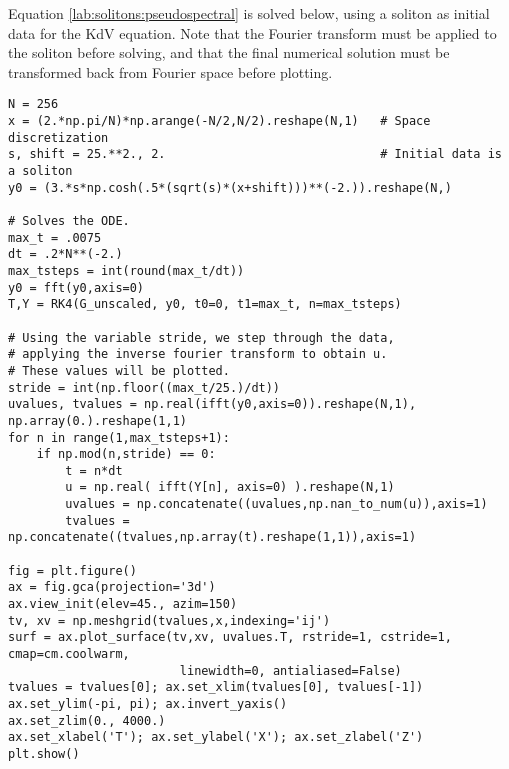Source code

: Equation \eqref{lab:solitons:pseudospectral} is solved below, using a soliton as initial data for the KdV equation. 
Note that the Fourier transform must be applied to the soliton before solving, and that the final numerical solution must be transformed back from Fourier space before plotting. 
\begin{lstlisting}
N = 256
x = (2.*np.pi/N)*np.arange(-N/2,N/2).reshape(N,1)   # Space discretization
s, shift = 25.**2., 2.  							# Initial data is a soliton
y0 = (3.*s*np.cosh(.5*(sqrt(s)*(x+shift)))**(-2.)).reshape(N,) 

# Solves the ODE.
max_t = .0075
dt = .2*N**(-2.)
max_tsteps = int(round(max_t/dt))
y0 = fft(y0,axis=0)
T,Y = RK4(G_unscaled, y0, t0=0, t1=max_t, n=max_tsteps)

# Using the variable stride, we step through the data, 
# applying the inverse fourier transform to obtain u.
# These values will be plotted.
stride = int(np.floor((max_t/25.)/dt))
uvalues, tvalues = np.real(ifft(y0,axis=0)).reshape(N,1), np.array(0.).reshape(1,1)
for n in range(1,max_tsteps+1):
	if np.mod(n,stride) == 0:
		t = n*dt
		u = np.real( ifft(Y[n], axis=0) ).reshape(N,1)
		uvalues = np.concatenate((uvalues,np.nan_to_num(u)),axis=1)
		tvalues = np.concatenate((tvalues,np.array(t).reshape(1,1)),axis=1)

fig = plt.figure()
ax = fig.gca(projection='3d')
ax.view_init(elev=45., azim=150)
tv, xv = np.meshgrid(tvalues,x,indexing='ij')
surf = ax.plot_surface(tv,xv, uvalues.T, rstride=1, cstride=1, cmap=cm.coolwarm,
						linewidth=0, antialiased=False)
tvalues = tvalues[0]; ax.set_xlim(tvalues[0], tvalues[-1])
ax.set_ylim(-pi, pi); ax.invert_yaxis()
ax.set_zlim(0., 4000.)
ax.set_xlabel('T'); ax.set_ylabel('X'); ax.set_zlabel('Z')
plt.show()
\end{lstlisting}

[WORK TO COMPLETE] Exact transcription of the full listing above is required; images do not belong in it.

[THE ANSWER]
Source code

: Equation \eqref{lab:solitons:pseudospectral} is solved below, using a soliton as initial data for the KdV equation. 
Note that the Fourier transform must be applied to the soliton before solving, and that the final numerical solution must be transformed back from Fourier space before plotting. 
\begin{lstlisting}
N = 256
x = (2.*np.pi/N)*np.arange(-N/2,N/2).reshape(N,1)   # Space discretization
s, shift = 25.**2., 2.  							# Initial data is a soliton
y0 = (3.*s*np.cosh(.5*(sqrt(s)*(x+shift)))**(-2.)).reshape(N,) 

# Solves the ODE.
max_t = .0075
dt = .2*N**(-2.)
max_tsteps = int(round(max_t/dt))
y0 = fft(y0,axis=0)
T,Y = RK4(G_unscaled, y0, t0=0, t1=max_t, n=max_tsteps)

# Using the variable stride, we step through the data, 
# applying the inverse fourier transform to obtain u.
# These values will be plotted.
stride = int(np.floor((max_t/25.)/dt))
uvalues, tvalues = np.real(ifft(y0,axis=0)).reshape(N,1), np.array(0.).reshape(1,1)
for n in range(1,max_tsteps+1):
	if np.mod(n,stride) == 0:
		t = n*dt
		u = np.real( ifft(Y[n], axis=0) ).reshape(N,1)
		uvalues = np.concatenate((uvalues,np.nan_to_num(u)),axis=1)
		tvalues = np.concatenate((tvalues,np.array(t).reshape(1,1)),axis=1)

fig = plt.figure()
ax = fig.gca(projection='3d')
ax.view_init(elev=45., azim=150)
tv, xv = np.meshgrid(tvalues,x,indexing='ij')
surf = ax.plot_surface(tv,xv, uvalues.T, rstride=1, cstride=1, cmap=cm.coolwarm,
						linewidth=0, antialiased=False)
tvalues = tvalues[0]; ax.set_xlim(tvalues[0], tvalues[-1])
ax.set_ylim(-pi, pi); ax.invert_yaxis()
ax.set_zlim(0., 4000.)
ax.set_xlabel('T'); ax.set_ylabel('X'); ax.set_zlabel('Z')
plt.show()
\end{lstlisting}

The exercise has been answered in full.